Social engineering is here to stay, what can a CISO do to prevent it?
Every year at DEFCON, one of the most awaited events is at the Social Engineering Village. Once a theme is selected, the participants are provided a list of target companies with the goal of extracting the maximum possible information, and eventually “hack” into it. The participants scour the public-facing digital presence of the company to search for any aspect that can be leveraged: Is the company directory open and freely accessible? Are the company’s executive members on LinkedIn, Twitter, or other social channels? What are their social connections? More often than not, the ‘weakness’ ends up being the individuals that make the company- its employees. After the reconnaissance, participants begin the challenge live and on-stage. They call employees and try tactics - for instance, to add urgency to the matter, they morph the sound of a crying baby in the background and pose as an employee trying to get data.
Two years back, the SECTF (Social Engineering Capture the Flag) event at DEFCON targeted alcohol companies among others. One of the contestants was a woman posing as an IT admin of the New York branch of a popular alcohol manufacturer. She started the conversation with preliminary browser details of the target employee, but she ended up with information about the operating system and its version; setting the stage for a zero-day or ransomware attack. If the target was more cyber aware … things would have been different.
“Hello, XYZ IT department. How can I help you?”
That’s how the chase begins, and social engineering continues its damage, costing $4.47 million, according to the 2021 Cost of Data Breach report. A cursory glance at deep web portals reveals that social engineering is becoming a hot skill. "Need someone that has experience with social engineering over call, great pay," and, "Looking for a social engineering god that is from the USA and has a clear & normal adult voice. No little kids."
Build a cybersecurity culture where it is a shared responsibility
Today, cybersecurity is a $170 billion dollar industry with organizations investing ~$1,300 to $3,000 spent per full-time employee. Services such as Security Information and Event Management, Biometric systems, Data Loss Prevention among others are currently included in managing the ‘human’ aspect of cybersecurity.

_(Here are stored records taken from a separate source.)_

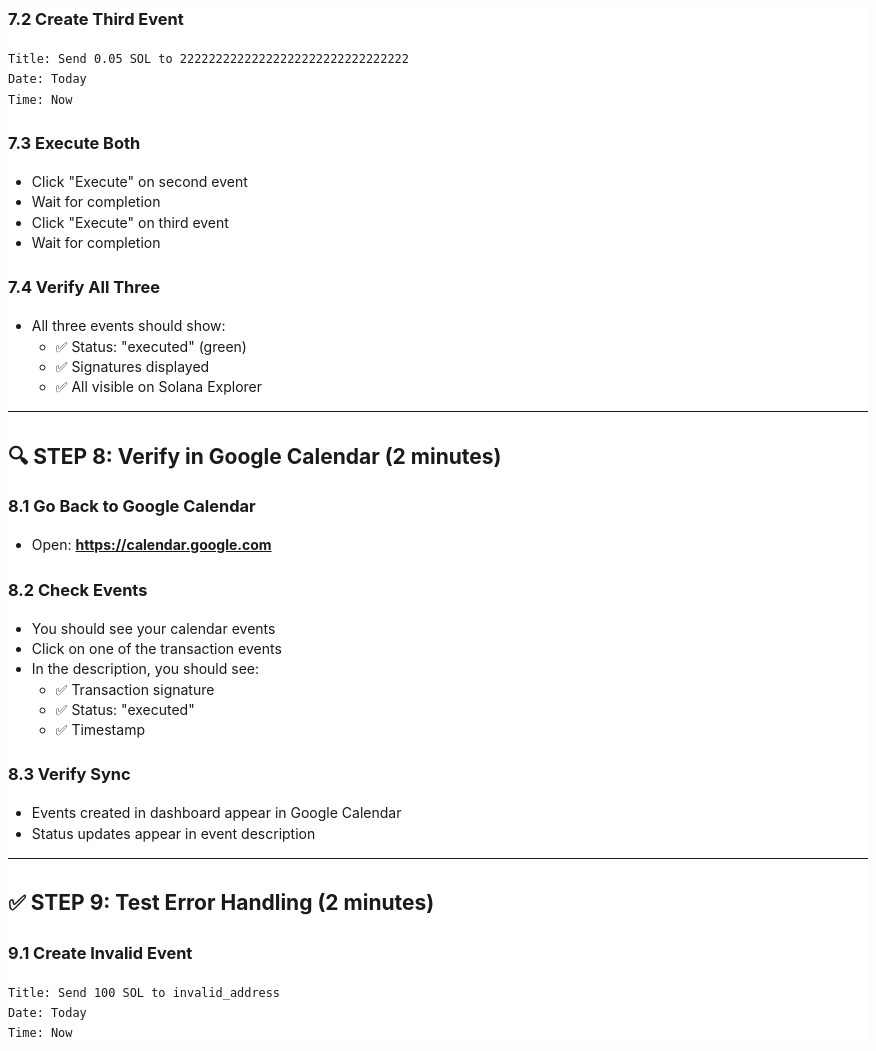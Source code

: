 ### 7.2 Create Third Event
```
Title: Send 0.05 SOL to 22222222222222222222222222222222
Date: Today
Time: Now
```

### 7.3 Execute Both
- Click "Execute" on second event
- Wait for completion
- Click "Execute" on third event
- Wait for completion

### 7.4 Verify All Three
- All three events should show:
  - ✅ Status: "executed" (green)
  - ✅ Signatures displayed
  - ✅ All visible on Solana Explorer

---

## 🔍 STEP 8: Verify in Google Calendar (2 minutes)

### 8.1 Go Back to Google Calendar
- Open: **https://calendar.google.com**

### 8.2 Check Events
- You should see your calendar events
- Click on one of the transaction events
- In the description, you should see:
  - ✅ Transaction signature
  - ✅ Status: "executed"
  - ✅ Timestamp

### 8.3 Verify Sync
- Events created in dashboard appear in Google Calendar
- Status updates appear in event description

---

## ✅ STEP 9: Test Error Handling (2 minutes)

### 9.1 Create Invalid Event
```
Title: Send 100 SOL to invalid_address
Date: Today
Time: Now
```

However, as the lines between home and office blur, the Tactics, Techniques, and Procedures deployed by cybercriminals are getting more creative. Since businesses have hardened policies in place, threat actors approach employees through other channels.

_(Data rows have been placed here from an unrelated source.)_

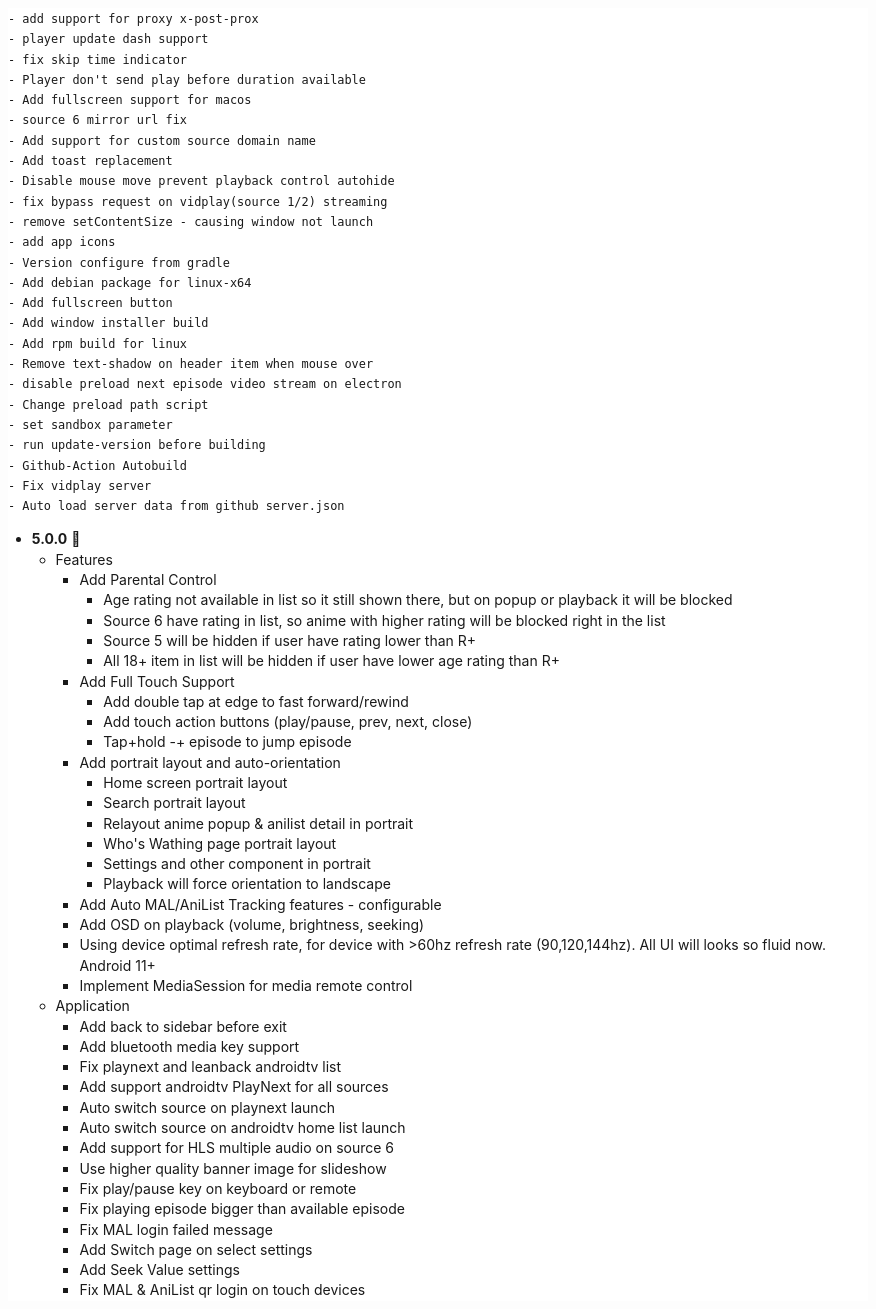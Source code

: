     - add support for proxy x-post-prox
    - player update dash support
    - fix skip time indicator
    - Player don't send play before duration available
    - Add fullscreen support for macos
    - source 6 mirror url fix
    - Add support for custom source domain name
    - Add toast replacement
    - Disable mouse move prevent playback control autohide
    - fix bypass request on vidplay(source 1/2) streaming
    - remove setContentSize - causing window not launch
    - add app icons
    - Version configure from gradle
    - Add debian package for linux-x64
    - Add fullscreen button
    - Add window installer build
    - Add rpm build for linux
    - Remove text-shadow on header item when mouse over
    - disable preload next episode video stream on electron
    - Change preload path script
    - set sandbox parameter
    - run update-version before building
    - Github-Action Autobuild
    - Fix vidplay server
    - Auto load server data from github server.json
- **5.0.0** 🍦
  - Features
    - Add Parental Control
      - Age rating not available in list so it still shown there, but on popup or playback it will be blocked
      - Source 6 have rating in list, so anime with higher rating will be blocked right in the list
      - Source 5 will be hidden if user have rating lower than R+
      - All 18+ item in list will be hidden if user have lower age rating than R+
    - Add Full Touch Support
      - Add double tap at edge to fast forward/rewind
      - Add touch action buttons (play/pause, prev, next, close)
      - Tap+hold -+ episode to jump episode
    - Add portrait layout and auto-orientation
      - Home screen portrait layout
      - Search portrait layout
      - Relayout anime popup & anilist detail in portrait
      - Who's Wathing page portrait layout
      - Settings and other component in portrait
      - Playback will force orientation to landscape
    - Add Auto MAL/AniList Tracking features - configurable
    - Add OSD on playback (volume, brightness, seeking)
    - Using device optimal refresh rate, for device with >60hz refresh rate (90,120,144hz). All UI will looks so fluid now. Android 11+
    - Implement MediaSession for media remote control
  - Application
    - Add back to sidebar before exit
    - Add bluetooth media key support
    - Fix playnext and leanback androidtv list
    - Add support androidtv PlayNext for all sources
    - Auto switch source on playnext launch
    - Auto switch source on androidtv home list launch
    - Add support for HLS multiple audio on source 6
    - Use higher quality banner image for slideshow
    - Fix play/pause key on keyboard or remote
    - Fix playing episode bigger than available episode
    - Fix MAL login failed message
    - Add Switch page on select settings
    - Add Seek Value settings
    - Fix MAL & AniList qr login on touch devices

For example, over a four-month period in late 2019, at least two European aerospace and defense firms were targeted and compromised via LinkedIn. To initiate contact, cybercriminals approached the targets with fictitious job offers using LinkedIn’s messaging feature. In order to appear credible, the attackers posed as representatives of well-known, existing companies in the aerospace and defense industry. Once the contact was established, the attackers snuck malicious files into the communication via LinkedIn messaging, or email containing a OneDrive link.
What is the solution?
An employee is more likely to be trapped with attacks that aren’t traditionally covered in corporate cybersecurity activities. Today, people are over-stimulated and surrounded by content that is short, engaging, and always available on their smart devices. Since people-related cybersecurity practices have not completely adapted to the changes, we see damages reach beyond millions of dollars.

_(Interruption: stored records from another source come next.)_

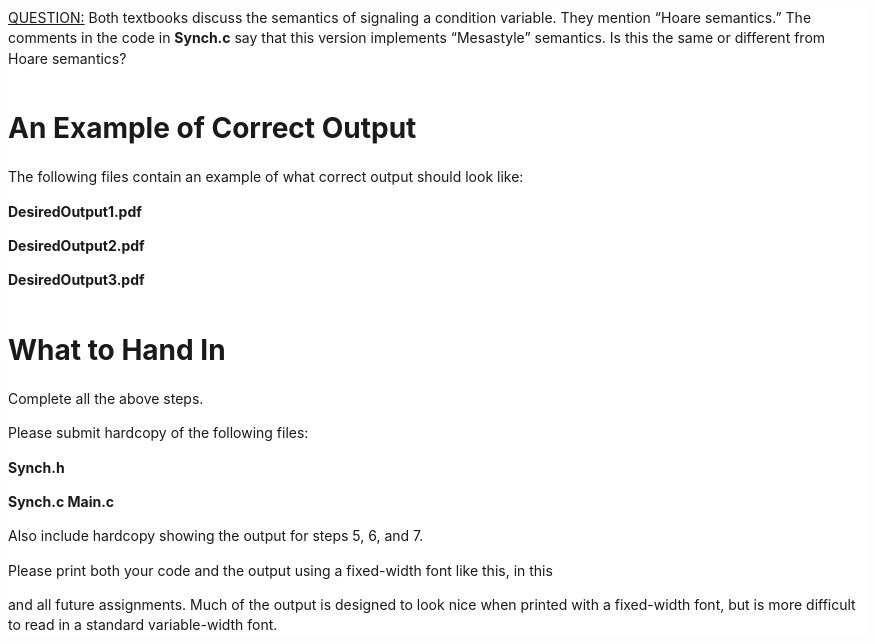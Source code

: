 <u>QUESTION:</u>  Both textbooks discuss the semantics of signaling a condition variable.  They mention “Hoare semantics.”  The comments in the code in <strong>Synch.c</strong> say that this version implements “Mesastyle” semantics.  Is this the same or different from Hoare semantics?




<strong> </strong>




<h1>An Example of Correct Output</h1>




The following files contain an example of what correct output should look like:




<strong>     DesiredOutput1.pdf</strong>

<strong>     DesiredOutput2.pdf</strong>

<strong>     DesiredOutput3.pdf</strong>




<strong> </strong>




<h1>What to Hand In</h1>




Complete all the above steps.




Please submit hardcopy of the following files:




<strong>     Synch.h </strong>

<strong>     Synch.c  Main.c </strong>




Also include hardcopy showing the output for steps 5, 6, and 7.




Please print both your code and the output using a fixed-width font like this, in this

and all future assignments.  Much of the output is designed to look nice when printed with a fixed-width font, but is more difficult to read in a standard variable-width font.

By 2025, millennials will constitute 75% of the workforce. They demand quick, efficient solutions without wanting to invest more time than necessary. What used to work in 2000 will not work in 2021. Keeping these in mind, cyber-awareness sessions should change from unidirectional or computer-based training sessions to a dynamic and real-time approach. Much like Instagram scrolling, “bite-sized” interactive cyber-awareness content facilitates higher content consumption and improves retention. In fact, research shows that the human brain can assimilate only 6 to 9 data points at once before a sudden and severe drop in memory and attention is observed. Gamifying cybersecurity with real-time leaderboards and engaging quizzes covering topics such as the latest TTPs used by cybercriminals in actual scenarios can help too.
As long as people are involved, social engineering will find new targets. The only defense is to be prepared and the preparation needs to be up to the mark! Organizations need to appreciate where their employees are before, during, and after work and modify their cybersecurity strategy accordingly. Social media, digital wallets and payments applications, cloud storage services such as Google Drive and DropBox, and even online shopping websites are regularly used as entry-points by threat actors carrying out social engineering reconnaissance. Why limit cybersecurity to phishing simulations and annual awareness sessions?
In 2020, the median age in India was just 28, compared to 37 in China and the US, and 49 in Japan. India’s ‘demographic dividend’ presents a unique opportunity to train people to be cyber-aware. If organizations modify their current approach, instead of being a drawback, our digitally native population will be a strength.
Rahul Tyagi
Rahul Tyagi is the co-founder of Safe Security, an Indian cybersecurity firm headquartered in Palo Alto, California.